Problem details -> For the entries that follow, restate word for word the line containing "their storage provider", the line containing "attached image file", and every line that lies between them.
───
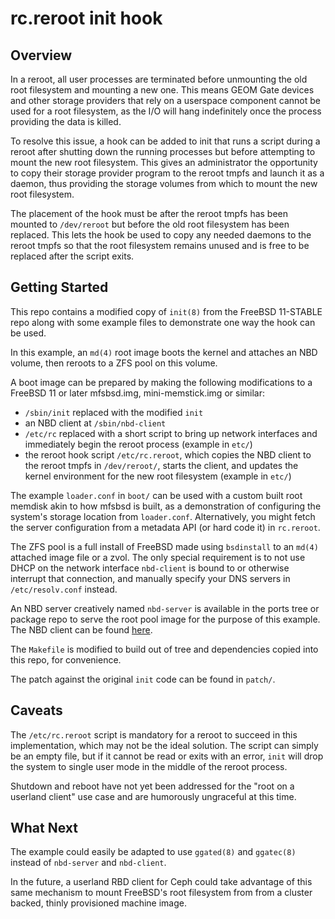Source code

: # rc.reroot init hook

## Overview

In a reroot, all user processes are terminated before unmounting the old root
filesystem and mounting a new one.  This means GEOM Gate devices and other
storage providers that rely on a userspace component cannot be used for a root
filesystem, as the I/O will hang indefinitely once the process providing the
data is killed.

To resolve this issue, a hook can be added to init that runs a script during a
reroot after shutting down the running processes but before attempting to mount
the new root filesystem.  This gives an administrator the opportunity to copy
their storage provider program to the reroot tmpfs and launch it as a daemon,
thus providing the storage volumes from which to mount the new root filesystem.

The placement of the hook must be after the reroot tmpfs has been mounted to
`/dev/reroot` but before the old root filesystem has been replaced.  This lets
the hook be used to copy any needed daemons to the reroot tmpfs so that the
root filesystem remains unused and is free to be replaced after the script
exits.

## Getting Started

This repo contains a modified copy of `init(8)` from the FreeBSD 11-STABLE repo
along with some example files to demonstrate one way the hook can be used.

In this example, an `md(4)` root image boots the kernel and attaches an NBD
volume, then reroots to a ZFS pool on this volume.

A boot image can be prepared by making the following modifications to a
FreeBSD 11 or later mfsbsd.img, mini-memstick.img or similar:

+ `/sbin/init` replaced with the modified `init`
+ an NBD client at `/sbin/nbd-client`
+ `/etc/rc` replaced with a short script to bring up network interfaces and
  immediately begin the reroot process (example in `etc/`)
+ the reroot hook script `/etc/rc.reroot`, which copies the NBD client to the
  reroot tmpfs in `/dev/reroot/`, starts the client, and updates the kernel
  environment for the new root filesystem (example in `etc/`)

The example `loader.conf` in `boot/` can be used with a custom built root
memdisk akin to how mfsbsd is built, as a demonstration of configuring the
system's storage location from `loader.conf`.  Alternatively, you might fetch
the server configuration from a metadata API (or hard code it) in `rc.reroot`.

The ZFS pool is a full install of FreeBSD made using `bsdinstall` to an `md(4)`
attached image file or a zvol.  The only special requirement is to not use DHCP
on the network interface `nbd-client` is bound to or otherwise interrupt that
connection, and manually specify your DNS servers in `/etc/resolv.conf`
instead.

An NBD server creatively named `nbd-server` is available in the ports tree or
package repo to serve the root pool image for the purpose of this example.  The
NBD client can be found
[here](https://github.com/freqlabs/nbd-client/tree/casper).

The `Makefile` is modified to build out of tree and dependencies copied into
this repo, for convenience.

The patch against the original `init` code can be found in `patch/`.

## Caveats

The `/etc/rc.reroot` script is mandatory for a reroot to succeed in this
implementation, which may not be the ideal solution.  The script can simply be
an empty file, but if it cannot be read or exits with an error, `init` will
drop the system to single user mode in the middle of the reroot process.

Shutdown and reboot have not yet been addressed for the "root on a userland
client" use case and are humorously ungraceful at this time.

## What Next

The example could easily be adapted to use `ggated(8)` and `ggatec(8)` instead
of `nbd-server` and `nbd-client`.

In the future, a userland RBD client for Ceph could take advantage of this same
mechanism to mount FreeBSD's root filesystem from from a cluster backed, thinly
provisioned machine image.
───
Output of the exercise ->
their storage provider program to the reroot tmpfs and launch it as a daemon,
thus providing the storage volumes from which to mount the new root filesystem.

The placement of the hook must be after the reroot tmpfs has been mounted to
`/dev/reroot` but before the old root filesystem has been replaced.  This lets
the hook be used to copy any needed daemons to the reroot tmpfs so that the
root filesystem remains unused and is free to be replaced after the script
exits.

## Getting Started

This repo contains a modified copy of `init(8)` from the FreeBSD 11-STABLE repo
along with some example files to demonstrate one way the hook can be used.

In this example, an `md(4)` root image boots the kernel and attaches an NBD
volume, then reroots to a ZFS pool on this volume.

A boot image can be prepared by making the following modifications to a
FreeBSD 11 or later mfsbsd.img, mini-memstick.img or similar:

+ `/sbin/init` replaced with the modified `init`
+ an NBD client at `/sbin/nbd-client`
+ `/etc/rc` replaced with a short script to bring up network interfaces and
  immediately begin the reroot process (example in `etc/`)
+ the reroot hook script `/etc/rc.reroot`, which copies the NBD client to the
  reroot tmpfs in `/dev/reroot/`, starts the client, and updates the kernel
  environment for the new root filesystem (example in `etc/`)

The example `loader.conf` in `boot/` can be used with a custom built root
memdisk akin to how mfsbsd is built, as a demonstration of configuring the
system's storage location from `loader.conf`.  Alternatively, you might fetch
the server configuration from a metadata API (or hard code it) in `rc.reroot`.

The ZFS pool is a full install of FreeBSD made using `bsdinstall` to an `md(4)`
attached image file or a zvol.  The only special requirement is to not use DHCP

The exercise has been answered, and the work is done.